German news is reporting that Iranian news is reporting that American news is reporting that a Gallup poll is reporting how rural white Americans prefer Ahmadinejad  to Obama.

Unfortunately (did I just write unfortunately?), this was just another satirical piece by The Onion. Dumb Iranians.

“I like him better,” said West Virginia resident Dale Swiderski, who, along with 77 percent of rural Caucasian voters, confirmed he would much rather go to a baseball game or have a beer with Ahmadinejad, a man who has repeatedly denied the Holocaust and has had numerous political prisoners executed, than spend time with Obama. “He takes national defense seriously, and he’d never let some gay protesters tell him how to run his country like Obama does.”

European Subsidies Not Enough For Airbus

Now they need American ones, too.

Brussels on Thursday sought WTO approval for trade sanctions against Washington worth $12 billion a year.

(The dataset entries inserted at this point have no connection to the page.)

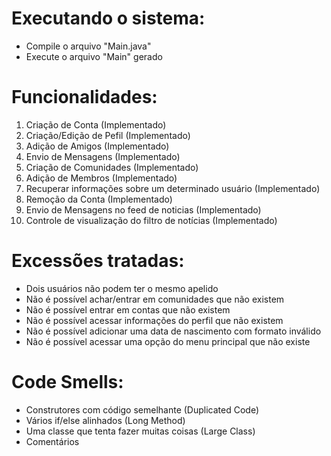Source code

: # Executando o sistema:
- Compile o arquivo "Main.java"
- Execute o arquivo "Main" gerado

# Funcionalidades:

1) Criação de Conta (Implementado)
2) Criação/Edição de Pefil (Implementado)
3) Adição de Amigos (Implementado)
4) Envio de Mensagens (Implementado)
5) Criação de Comunidades (Implementado)
6) Adição de Membros (Implementado)
7) Recuperar informações sobre um determinado usuário (Implementado)
8) Remoção da Conta (Implementado)
9) Envio de Mensagens no feed de noticias (Implementado)
10) Controle de visualização do filtro de notícias (Implementado)

# Excessões tratadas:
- Dois usuários não podem ter o mesmo apelido
- Não é possível achar/entrar em comunidades que não existem
- Não é possível entrar em contas que não existem
- Não é possível acessar informações do perfil que não existem
- Não é possível adicionar uma data de nascimento com formato inválido
- Não é possível acessar uma opção do menu principal que não existe

# Code Smells:
- Construtores com código semelhante (Duplicated Code)
- Vários if/else alinhados (Long Method)
- Uma classe que tenta fazer muitas coisas (Large Class)
- Comentários

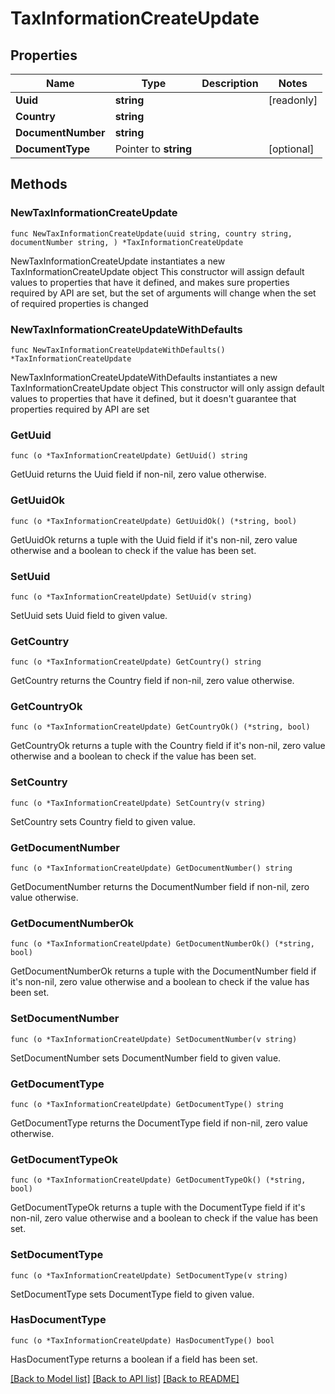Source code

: # TaxInformationCreateUpdate

## Properties

Name | Type | Description | Notes
------------ | ------------- | ------------- | -------------
**Uuid** | **string** |  | [readonly] 
**Country** | **string** |  | 
**DocumentNumber** | **string** |  | 
**DocumentType** | Pointer to **string** |  | [optional] 

## Methods

### NewTaxInformationCreateUpdate

`func NewTaxInformationCreateUpdate(uuid string, country string, documentNumber string, ) *TaxInformationCreateUpdate`

NewTaxInformationCreateUpdate instantiates a new TaxInformationCreateUpdate object
This constructor will assign default values to properties that have it defined,
and makes sure properties required by API are set, but the set of arguments
will change when the set of required properties is changed

### NewTaxInformationCreateUpdateWithDefaults

`func NewTaxInformationCreateUpdateWithDefaults() *TaxInformationCreateUpdate`

NewTaxInformationCreateUpdateWithDefaults instantiates a new TaxInformationCreateUpdate object
This constructor will only assign default values to properties that have it defined,
but it doesn't guarantee that properties required by API are set

### GetUuid

`func (o *TaxInformationCreateUpdate) GetUuid() string`

GetUuid returns the Uuid field if non-nil, zero value otherwise.

### GetUuidOk

`func (o *TaxInformationCreateUpdate) GetUuidOk() (*string, bool)`

GetUuidOk returns a tuple with the Uuid field if it's non-nil, zero value otherwise
and a boolean to check if the value has been set.

### SetUuid

`func (o *TaxInformationCreateUpdate) SetUuid(v string)`

SetUuid sets Uuid field to given value.


### GetCountry

`func (o *TaxInformationCreateUpdate) GetCountry() string`

GetCountry returns the Country field if non-nil, zero value otherwise.

### GetCountryOk

`func (o *TaxInformationCreateUpdate) GetCountryOk() (*string, bool)`

GetCountryOk returns a tuple with the Country field if it's non-nil, zero value otherwise
and a boolean to check if the value has been set.

### SetCountry

`func (o *TaxInformationCreateUpdate) SetCountry(v string)`

SetCountry sets Country field to given value.


### GetDocumentNumber

`func (o *TaxInformationCreateUpdate) GetDocumentNumber() string`

GetDocumentNumber returns the DocumentNumber field if non-nil, zero value otherwise.

### GetDocumentNumberOk

`func (o *TaxInformationCreateUpdate) GetDocumentNumberOk() (*string, bool)`

GetDocumentNumberOk returns a tuple with the DocumentNumber field if it's non-nil, zero value otherwise
and a boolean to check if the value has been set.

### SetDocumentNumber

`func (o *TaxInformationCreateUpdate) SetDocumentNumber(v string)`

SetDocumentNumber sets DocumentNumber field to given value.


### GetDocumentType

`func (o *TaxInformationCreateUpdate) GetDocumentType() string`

GetDocumentType returns the DocumentType field if non-nil, zero value otherwise.

### GetDocumentTypeOk

`func (o *TaxInformationCreateUpdate) GetDocumentTypeOk() (*string, bool)`

GetDocumentTypeOk returns a tuple with the DocumentType field if it's non-nil, zero value otherwise
and a boolean to check if the value has been set.

### SetDocumentType

`func (o *TaxInformationCreateUpdate) SetDocumentType(v string)`

SetDocumentType sets DocumentType field to given value.

### HasDocumentType

`func (o *TaxInformationCreateUpdate) HasDocumentType() bool`

HasDocumentType returns a boolean if a field has been set.


[[Back to Model list]](../README.md#documentation-for-models) [[Back to API list]](../README.md#documentation-for-api-endpoints) [[Back to README]](../README.md)


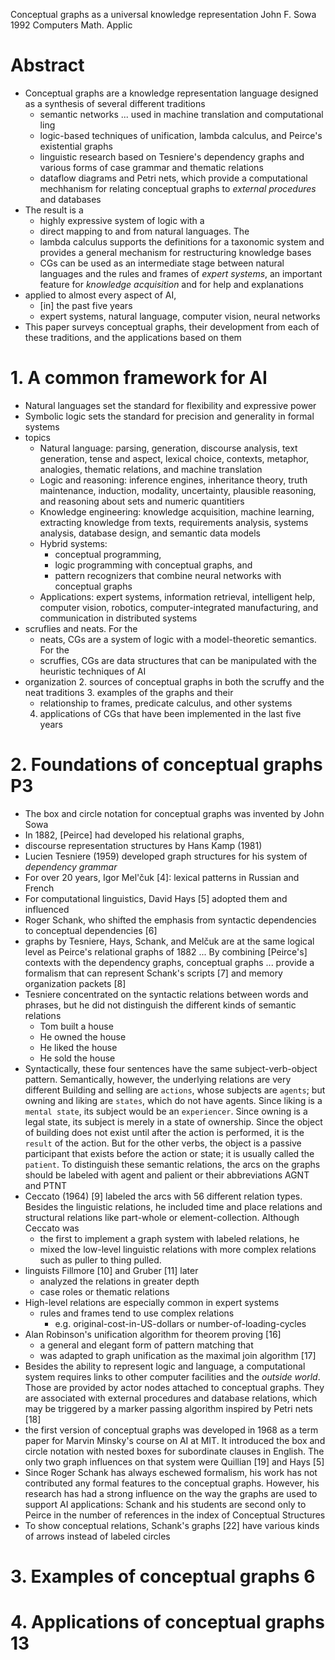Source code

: Conceptual graphs as a universal knowledge representation
John F. Sowa
1992 Computers Math. Applic

# Abstract

* Conceptual graphs are a knowledge representation language designed as a
  synthesis of several different traditions
  * semantic networks ... used in machine translation and computational ling
  * logic-based techniques of unification, lambda calculus, and Peirce's
    existential graphs
  * linguistic research based on Tesniere's dependency graphs and various forms
    of case grammar and thematic relations
  * dataflow diagrams and Petri nets, which provide a computational mechhanism
    for relating conceptual graphs to _external procedures_ and databases
* The result is a
  * highly expressive system of logic with a
  * direct mapping to and from natural languages. The
  * lambda calculus supports the definitions for a taxonomic system and
    provides a general mechanism for restructuring knowledge bases
  * CGs can be used as an intermediate stage between natural languages and the
    rules and frames of _expert systems_, an important feature for _knowledge
    acquisition_ and for help and explanations
* applied to almost every aspect of AI,
  * [in] the past five years
  * expert systems, natural language, computer vision, neural networks
* This paper surveys conceptual graphs, their development from each of these
  traditions, and the applications based on them

# 1. A common framework for AI

* Natural languages set the standard for flexibility and expressive power
* Symbolic logic sets the standard for precision and generality in formal
  systems
* topics
  * Natural language: parsing, generation, discourse analysis, text generation,
    tense and aspect, lexical choice, contexts, metaphor, analogies, thematic
    relations, and machine translation
  * Logic and reasoning: inference engines, inheritance theory, truth
    maintenance, induction, modality, uncertainty, plausible reasoning, and
    reasoning about sets and numeric quantitiers
  * Knowledge engineering: knowledge acquisition, machine learning, extracting
    knowledge from texts, requirements analysis, systems analysis, database
    design, and semantic data models
  * Hybrid systems: 
    * conceptual programming, 
    * logic programming with conceptual graphs, and 
    * pattern recognizers that combine neural networks with conceptual graphs
  * Applications: expert systems, information retrieval, intelligent help,
    computer vision, robotics, computer-integrated manufacturing, and
    communication in distributed systems
* scruflies and neats. For the
  * neats, CGs are a system of logic with a model-theoretic semantics. For the
  * scruffies, CGs are data structures that can be manipulated with the
    heuristic techniques of AI
* organization
  2. sources of conceptual graphs in both the scruffy and the neat traditions
  3. examples of the graphs and their 
    * relationship to frames, predicate calculus, and other systems
  4. applications of CGs that have been implemented in the last five years

# 2. Foundations of conceptual graphs P3

* The box and circle notation for conceptual graphs was invented by John Sowa
* In 1882, [Peirce] had developed his relational graphs,
* discourse representation structures by Hans Kamp (1981)
* Lucien Tesniere (1959) developed graph structures for his system of
  _dependency grammar_
* For over 20 years, Igor Mel'čuk [4]: lexical patterns in Russian and French
* For computational linguistics, David Hays [5] adopted them and influenced
* Roger Schank, who shifted the emphasis from syntactic dependencies to
  conceptual dependencies [6]
* graphs by Tesniere, Hays, Schank, and Melčuk are at the same logical level
  as Peirce's relational graphs of 1882 ...  By combining [Peirce's]
  contexts with the dependency graphs, conceptual graphs ... provide a
  formalism that can represent Schank's scripts [7] and memory organization
  packets [8]
* Tesniere concentrated on the syntactic relations between words and phrases,
  but he did not distinguish the different kinds of semantic relations
  * Tom built a house
  * He owned the house
  * He liked the house
  * He sold the house
* Syntactically, these four sentences have the same subject-verb-object
  pattern.  Semantically, however, the underlying relations are very different
  Building and selling are `actions`, whose subjects are `agents`; but owning
  and liking are `states`, which do not have agents. Since liking is a `mental
  state`, its subject would be an `experiencer`. Since owning is a legal state,
  its subject is merely in a state of ownership. Since the object of building
  does not exist until after the action is performed, it is the `result` of the
  action. But for the other verbs, the object is a passive participant that
  exists before the action or state; it is usually called the `patient`. To
  distinguish these semantic relations, the arcs on the graphs should be
  labeled with agent and palient or their abbreviations AGNT and PTNT
* Ceccato (1964) [9] labeled the arcs with 56 different relation types. Besides
  the linguistic relations, he included time and place relations and structural
  relations like part-whole or element-collection. Although Ceccato was
  * the first to implement a graph system with labeled relations, he
  * mixed the low-level linguistic relations with more complex relations such
    as puller to thing pulled. 
* linguists Fillmore [10] and Gruber [11] later 
  * analyzed the relations in greater depth
  * case roles or thematic relations
* High-level relations are especially common in expert systems
  * rules and frames tend to use complex relations 
    * e.g. original-cost-in-US-dollars or number-of-loading-cycles
* Alan Robinson's unification algorithm for theorem proving [16] 
  * a general and elegant form of pattern matching that 
  * was adapted to graph unification as the maximal join algorithm [17]
* Besides the ability to represent logic and language, a computational system
  requires links to other computer facilities and the _outside world_. Those are
  provided by actor nodes attached to conceptual graphs. They are associated
  with external procedures and database relations, which may be triggered by a
  marker passing algorithm inspired by Petri nets [18]
* the first version of conceptual graphs was developed in 1968 as a term paper
  for Marvin Minsky's course on AI at MIT. It introduced the box and circle
  notation with nested boxes for subordinate clauses in English. The only two
  graph influences on that system were Quillian [19] and Hays [5]
* Since Roger Schank has always eschewed formalism, his work has not
  contributed any formal features to the conceptual graphs. However, his
  research has had a strong influence on the way the graphs are used to support
  AI applications: Schank and his students are second only to Peirce in the
  number of references in the index of Conceptual Structures
* To show conceptual relations, Schank's graphs [22] have various kinds of
  arrows instead of labeled circles

# 3. Examples of conceptual graphs 6

# 4. Applications of conceptual graphs 13
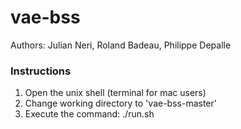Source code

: # vae-bss
 
 Authors: Julian Neri, Roland Badeau, Philippe Depalle

<h3>Instructions</h3>

1. Open the unix shell (terminal for mac users)
2. Change working directory to 'vae-bss-master'
3. Execute the command: ./run.sh


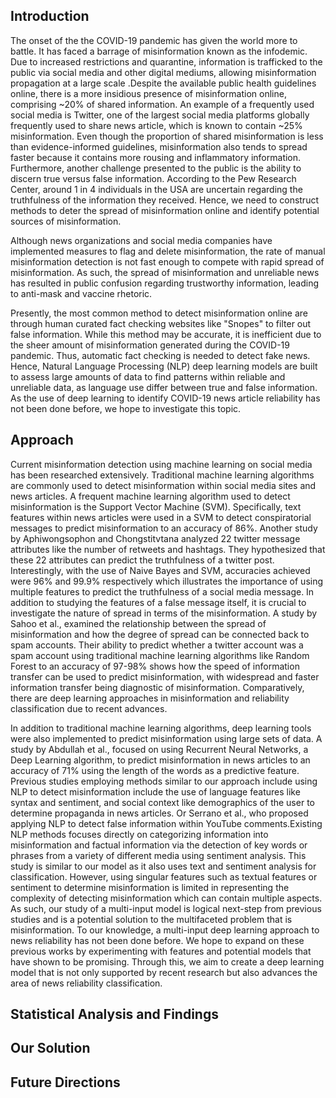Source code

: ## Introduction

The onset of the the COVID-19 pandemic has given the world more to battle. It has faced a barrage of misinformation known as the infodemic. Due to increased restrictions and quarantine, information is trafficked to the public via social media and other digital mediums, allowing misinformation propagation at a large scale .Despite the available public health guidelines online, there is a more insidious presence of misinformation online, comprising ~20% of shared information. An example of a frequently used social media is Twitter, one of the largest social media platforms globally frequently used to share news article, which is known to contain ~25% misinformation. Even though the proportion of shared misinformation is less than evidence-informed guidelines, misinformation also tends to spread faster because it contains more rousing and inflammatory information. Furthermore, another challenge presented to the public is the ability to discern true versus false information. According to the Pew Research Center, around 1 in 4 individuals in the USA are uncertain regarding the truthfulness of the information they received. Hence, we need to construct methods to deter the spread of misinformation online and identify potential sources of misinformation.

Although news organizations and social media companies have implemented measures to flag and delete misinformation, the rate of manual misinformation detection is not fast enough to compete with rapid spread of misinformation. As such, the spread of misinformation and unreliable news has resulted in public confusion regarding trustworthy information, leading to anti-mask and vaccine rhetoric.

Presently, the most common method to detect misinformation online are through human curated fact checking websites like "Snopes" to filter out false information. While this method may be accurate, it is inefficient due to the sheer amount of misinformation generated during the COVID-19 pandemic. Thus, automatic fact checking is needed to detect fake news. Hence, Natural Language Processing (NLP) deep learning models are built to assess large amounts of data to find patterns within reliable and unreliable data, as language use differ between true and false information. As the use of deep learning to identify COVID-19 news article reliability has not been done before, we hope to investigate this topic.

## Approach
Current misinformation detection using machine learning on social media has been researched extensively. Traditional machine learning algorithms are commonly used to detect misinformation within social media sites and news articles. A frequent machine learning algorithm used to detect misinformation is the Support Vector Machine (SVM). Specifically, text features within news articles were used in a SVM to detect conspiratorial messages to predict misinformation to an accuracy of 86%. Another study by Aphiwongsophon and Chongstitvtana analyzed 22 twitter message attributes like the number of retweets and hashtags. They hypothesized that these 22 attributes can predict the truthfulness of a twitter post. Interestingly, with the use of Naive Bayes and SVM, accuracies achieved were 96% and 99.9% respectively which illustrates the importance of using multiple features to predict the truthfulness of a social media message.
In addition to studying the features of a false message itself, it is crucial to investigate the nature of spread in terms of the misinformation. A study by Sahoo et al., examined the relationship between the spread of misinformation and how the degree of spread can be connected back to spam accounts. Their ability to predict whether a twitter account was a spam account using traditional machine learning algorithms like Random Forest to an accuracy of 97-98% shows how the speed of information transfer can be used to predict misinformation, with widespread and faster information transfer being diagnostic of misinformation. Comparatively, there are deep learning approaches in misinformation and reliability classification due to recent advances.

In addition to traditional machine learning algorithms, deep learning tools were also implemented to predict misinformation using large sets of data.
A study by Abdullah et al.,  focused on using Recurrent Neural Networks, a Deep Learning algorithm, to predict misinformation in news articles to an accuracy of 71% using the length of the words as a predictive feature.
Previous studies employing methods similar to our approach include using NLP to detect misinformation include the use of language features like syntax and sentiment, and social context like demographics of the user to determine propaganda in news articles. Or Serrano et al., who proposed applying NLP to detect false information within YouTube comments.Existing NLP methods focuses directly on categorizing information into misinformation and factual information via the detection of key words or phrases from a variety of different media using sentiment analysis. This study is similar to our model as it also uses text and sentiment analysis for classification. However, using singular features such as textual features or sentiment to determine misinformation is limited in representing the complexity of detecting misinformation which can contain multiple aspects. As such, our study of a multi-input model is logical next-step from previous studies and is a potential solution to the multifaceted problem that is misinformation. To our knowledge, a multi-input deep learning approach to news reliability has not been done before. We hope to expand on these previous works by experimenting with features and potential models that have shown to be promising. Through this, we aim to create a deep learning model that is not only supported by recent research but also advances the area of news reliability classification.

## Statistical Analysis and Findings

## Our Solution

## Future Directions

“On the one side we have $90 billion (70 billion euros) of illegal financing of Airbus by the EU and on the other side we have $3.0-$4.0 billion for Boeing.”

The Amazing Disappearing Political Party

Who says that in-fighting and a complete absence of credibility, character, policy, tactics or strategy can’t get you anywhere? It got Germany’s Pirate Party to nowhere fast. So you better take one quick look at them while you still can.

They’re down to five percent in the polls at the moment, and sinking fast. But let’s move on now and just try to remember them for all the good things they accomplished while they were still here among the living (hell if I know, I thought you might have).

Die Piraten liegen einer neuen Umfrage zufolge nur noch bei fünf Prozent und müssen damit um den Einzug in den Bundestag bangen.

Oompah, Oompah, $12.30, Please

€9.50 ($12.30) for an Oktoberfest beer? And that in September?

Damn that must be good brew.

Before long, even the most hard-bitten cynics can’t help but climb up on a bench (dancing on tables is frowned upon) and belt out the lyrics of newly learned folk song.